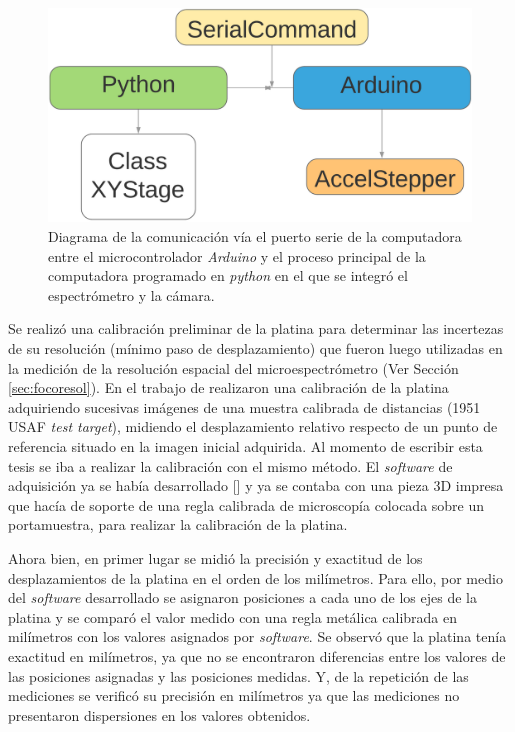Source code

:\begin{figure}[H]
	\centering
	\includegraphics[scale=0.5]{Figs/microespectrometro/diagflujoplatina.png}
	\caption{Diagrama de la comunicación vía el puerto serie de la computadora entre el microcontrolador \textit{Arduino} y el proceso principal de la computadora programado en \textit{python} en el que se integró el espectrómetro y la cámara.}
	\label{fig:cnpl}
\end{figure}

Se realizó una calibración preliminar de la platina para determinar las incertezas de su resolución (mínimo paso de desplazamiento) que fueron luego utilizadas en la medición de la resolución espacial del microespectrómetro (Ver Sección \ref{sec:focoresol}). En el trabajo de \cite{schaa} realizaron una calibración de la platina adquiriendo sucesivas imágenes de una muestra calibrada de distancias (1951 USAF \textit{test target}), midiendo el desplazamiento relativo respecto de un punto de referencia situado en la imagen inicial adquirida. Al momento de escribir esta tesis se iba a realizar la calibración con el mismo método. El \textit{software} de adquisición ya se había desarrollado [\href{https://github.com/jrr1984/defectsGUI/blob/master/views.py}{\faGithub}] y ya se contaba con una pieza 3D impresa que hacía de soporte de una regla calibrada de microscopía colocada sobre un portamuestra, para realizar la calibración de la platina.

Ahora bien, en primer lugar se midió la precisión y exactitud de los desplazamientos de la platina en el orden de los milímetros. Para ello, por medio del \textit{software} desarrollado se asignaron posiciones a cada uno de los ejes de la platina y se comparó el valor medido con una regla metálica calibrada en milímetros con los valores asignados por \textit{software}. Se observó que la platina tenía exactitud en milímetros, ya que no se encontraron diferencias entre los valores de las posiciones asignadas y las posiciones medidas. Y, de la repetición de las mediciones se verificó su precisión en milímetros ya que las mediciones no presentaron dispersiones en los valores obtenidos.

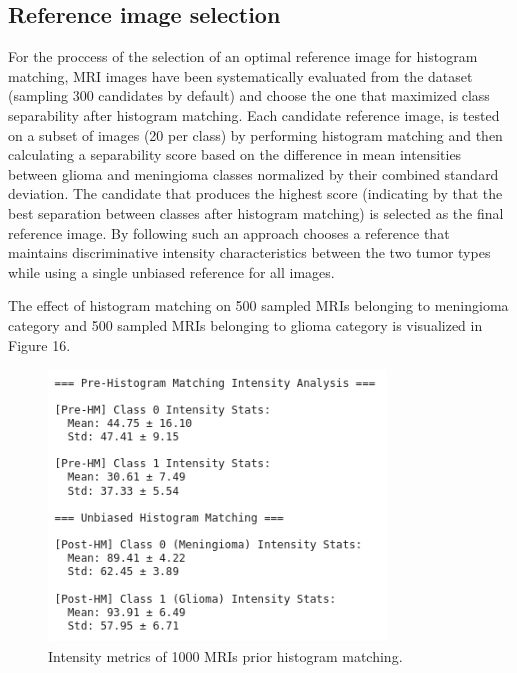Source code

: \documentclass[11pt,a4paper]{article}
\begin{document}
\subsection{Reference image selection}

For the proccess of the selection of an optimal reference image for histogram matching, MRI images have been systematically evaluated
from the dataset (sampling 300 candidates by default) and choose the one that maximized class separability after histogram matching.
Each candidate reference image, is tested on a subset of images (20 per class) 
by performing histogram matching and then calculating a separability score based on the 
difference in mean intensities between glioma and meningioma classes 
normalized by their combined standard deviation. The candidate that produces the highest score (indicating by that
the best separation between classes after histogram matching) is selected as the final reference image. 
By following such an approach chooses a reference that maintains discriminative 
intensity characteristics between the two tumor types while using a single unbiased 
reference for all images.

The effect of histogram matching on 500 sampled MRIs belonging to meningioma category and 500 sampled MRIs belonging to glioma category is 
visualized in Figure 16.

		\begin{figure}[H]
			\centering
			\includegraphics[width=0.8\textwidth]{images/pre_hm_stats.png}
			\caption{Intensity metrics of 1000 MRIs prior histogram matching.}
			\label{fig1:}
		\end{figure}		
\end{document}
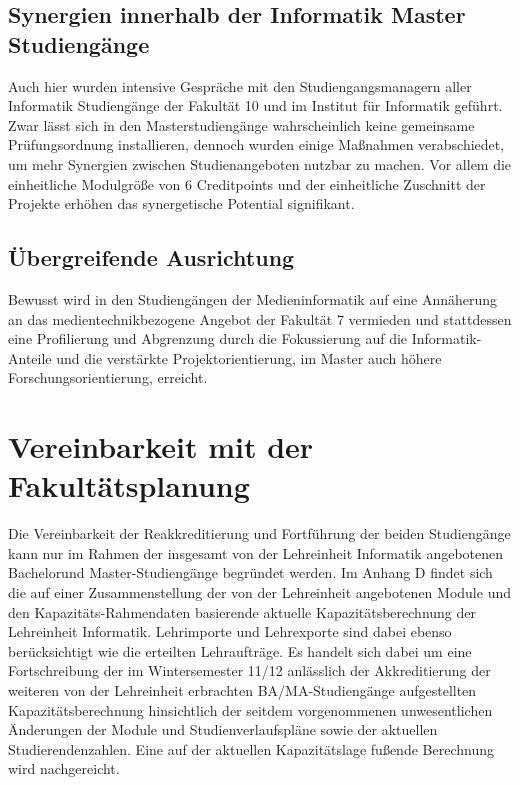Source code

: \section{Synergien innerhalb der Informatik Master
Studiengänge}\label{synergien-innerhalb-der-informatik-master-studienguxe4nge}

Auch hier wurden intensive Gespräche mit den Studiengangsmanagern aller
Informatik Studiengänge der Fakultät 10 und im Institut für Informatik
geführt. Zwar lässt sich in den Masterstudiengänge wahrscheinlich keine
gemeinsame Prüfungsordnung installieren, dennoch wurden einige Maßnahmen
verabschiedet, um mehr Synergien zwischen Studienangeboten nutzbar zu
machen. Vor allem die einheitliche Modulgröße von 6 Creditpoints und der
einheitliche Zuschnitt der Projekte erhöhen das synergetische Potential
signifikant.

\section{Übergreifende
Ausrichtung}\label{uxfcbergreifende-ausrichtung}

Bewusst wird in den Studiengängen der Medieninformatik auf eine
Annäherung an das medientechnikbezogene Angebot der Fakultät 7 vermieden
und stattdessen eine Profilierung und Abgrenzung durch die Fokussierung
auf die Informatik-Anteile und die verstärkte Projektorientierung, im
Master auch höhere Forschungsorientierung, erreicht.

\chapter{Vereinbarkeit mit der
Fakultätsplanung}\label{vereinbarkeit-mit-der-fakultuxe4tsplanung}

Die Vereinbarkeit der Reakkreditierung und Fortführung der beiden
Studiengänge kann nur im Rahmen der insgesamt von der Lehreinheit
Informatik angebotenen Bachelorund Master-Studiengänge begründet werden.
Im Anhang D findet sich die auf einer Zusammenstellung der von der
Lehreinheit angebotenen Module und den Kapazitäts-Rahmendaten basierende
aktuelle Kapazitätsberechnung der Lehreinheit Informatik. Lehrimporte
und Lehrexporte sind dabei ebenso berücksichtigt wie die erteilten
Lehraufträge. Es handelt sich dabei um eine Fortschreibung der im
Wintersemester 11/12 anlässlich der Akkreditierung der weiteren von der
Lehreinheit erbrachten BA/MA-Studiengänge aufgestellten
Kapazitätsberechnung hinsichtlich der seitdem vorgenommenen
unwesentlichen Änderungen der Module und Studienverlaufspläne sowie der
aktuellen Studierendenzahlen. Eine auf der aktuellen Kapazitätslage
fußende Berechnung wird nachgereicht.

■ ■ ■

_WHAT YOU WILL DO:_
Give the number of lines in the entries that contain the word "caption", without any other words.

_TASK RESULT:_
2